= Fénius Farsaid =

Legendary king of Scythia

Fénius Farsaid (also Phoeniusa, Phenius, Féinius; Farsa, Farsaidh, many variant spellings) is a legendary king of Scythia who appears in different versions of Irish mythology. He was the son of Boath, a son of Magog. Other sources describe his lineage from the line of Gomer. According to some traditions, he invented the Ogham alphabet and the Gaelic language.

According to recensions M and A of the Lebor Gabála Érenn, Fénius and his son Nél journeyed to the Tower of Babel (in recension B, it is Rifath Scot son of Gomer instead). Nél, who was trained in many languages, married Scota, daughter of Pharaoh Cingris of Egypt, producing their son Goidel Glas.

In the Lebor Gabála Érenn (11th century), he is said to be one of the 72 chieftains who built Nimrod's Tower of Babel, but travelled to Scythia after the tower collapsed.

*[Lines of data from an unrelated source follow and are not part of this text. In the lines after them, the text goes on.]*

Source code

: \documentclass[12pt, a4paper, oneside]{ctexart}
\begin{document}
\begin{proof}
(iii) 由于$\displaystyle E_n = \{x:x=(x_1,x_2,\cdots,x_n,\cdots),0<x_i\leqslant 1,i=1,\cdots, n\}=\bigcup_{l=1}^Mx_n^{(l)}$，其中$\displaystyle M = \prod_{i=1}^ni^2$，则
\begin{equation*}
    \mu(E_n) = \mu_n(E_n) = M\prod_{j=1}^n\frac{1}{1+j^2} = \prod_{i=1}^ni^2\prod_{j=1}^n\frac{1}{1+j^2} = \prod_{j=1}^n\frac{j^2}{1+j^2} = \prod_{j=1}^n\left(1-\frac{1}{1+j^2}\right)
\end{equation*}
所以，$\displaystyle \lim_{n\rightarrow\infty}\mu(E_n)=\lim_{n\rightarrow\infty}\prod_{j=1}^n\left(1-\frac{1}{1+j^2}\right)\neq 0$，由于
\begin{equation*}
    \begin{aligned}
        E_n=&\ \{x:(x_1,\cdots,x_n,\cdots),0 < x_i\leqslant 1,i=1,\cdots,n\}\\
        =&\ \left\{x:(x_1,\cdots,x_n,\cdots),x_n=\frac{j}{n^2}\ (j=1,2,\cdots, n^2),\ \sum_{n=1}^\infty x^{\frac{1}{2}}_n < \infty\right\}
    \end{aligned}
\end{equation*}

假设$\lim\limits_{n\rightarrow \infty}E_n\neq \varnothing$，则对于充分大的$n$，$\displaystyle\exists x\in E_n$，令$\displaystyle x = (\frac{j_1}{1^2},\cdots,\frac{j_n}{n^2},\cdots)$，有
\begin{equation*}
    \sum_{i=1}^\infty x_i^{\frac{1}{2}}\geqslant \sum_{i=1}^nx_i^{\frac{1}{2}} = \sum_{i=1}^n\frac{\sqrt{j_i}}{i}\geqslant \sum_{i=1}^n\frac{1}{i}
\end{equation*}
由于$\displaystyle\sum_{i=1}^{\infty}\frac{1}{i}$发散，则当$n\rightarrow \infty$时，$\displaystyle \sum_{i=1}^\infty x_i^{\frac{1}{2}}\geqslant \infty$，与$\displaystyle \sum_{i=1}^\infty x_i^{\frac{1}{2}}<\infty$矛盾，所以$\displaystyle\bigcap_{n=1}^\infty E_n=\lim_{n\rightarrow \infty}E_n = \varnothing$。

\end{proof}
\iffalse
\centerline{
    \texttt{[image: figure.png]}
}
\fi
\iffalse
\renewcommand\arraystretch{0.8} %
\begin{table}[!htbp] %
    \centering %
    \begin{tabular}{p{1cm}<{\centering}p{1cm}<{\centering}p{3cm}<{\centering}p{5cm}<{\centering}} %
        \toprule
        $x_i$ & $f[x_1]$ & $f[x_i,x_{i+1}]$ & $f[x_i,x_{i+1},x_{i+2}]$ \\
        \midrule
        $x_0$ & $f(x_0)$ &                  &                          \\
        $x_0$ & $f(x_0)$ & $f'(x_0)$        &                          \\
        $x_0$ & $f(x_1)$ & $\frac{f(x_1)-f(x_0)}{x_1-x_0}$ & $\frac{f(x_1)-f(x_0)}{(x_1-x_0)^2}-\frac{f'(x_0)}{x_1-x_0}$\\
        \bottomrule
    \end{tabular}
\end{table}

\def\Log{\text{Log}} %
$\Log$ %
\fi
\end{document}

According to the Auraicept na n-Éces, Fenius journeyed from Scythia together with Goídel mac Ethéoir, Íar mac Nema and a retinue of 72 scholars. They came to the plain of Shinar to study the confused languages at Nimrod's tower. Finding that the speakers had already dispersed, Fenius sent his scholars to study them, staying at the tower, coordinating the effort. After ten years, the investigations were complete, and Fenius created in Bérla tóbaide "the selected language", taking the best of each of the confused tongues, which he called Goídelc, Goidelic, after Goídel mac Ethéoir. He also created extensions, called Bérla Féne, after himself, Íarmberla, after Íar mac Nema, and others, and the Beithe-luis-nuin (the Ogham) as a perfected writing system for his languages, Béarla na bhFileadh - 'language of the poets'. The Secret Language of the Poets, Gnaith-bhearla, a common language and dialect of the illiterate majority, it later became Old and Middle Irish, and eventually Modern Irish.

The Auraicept claims that Fenius Farsaidh discovered four alphabets, the Hebrew, Greek and Latin ones, and finally the Ogham, and portrays the Ogham as the most perfected because it was discovered last.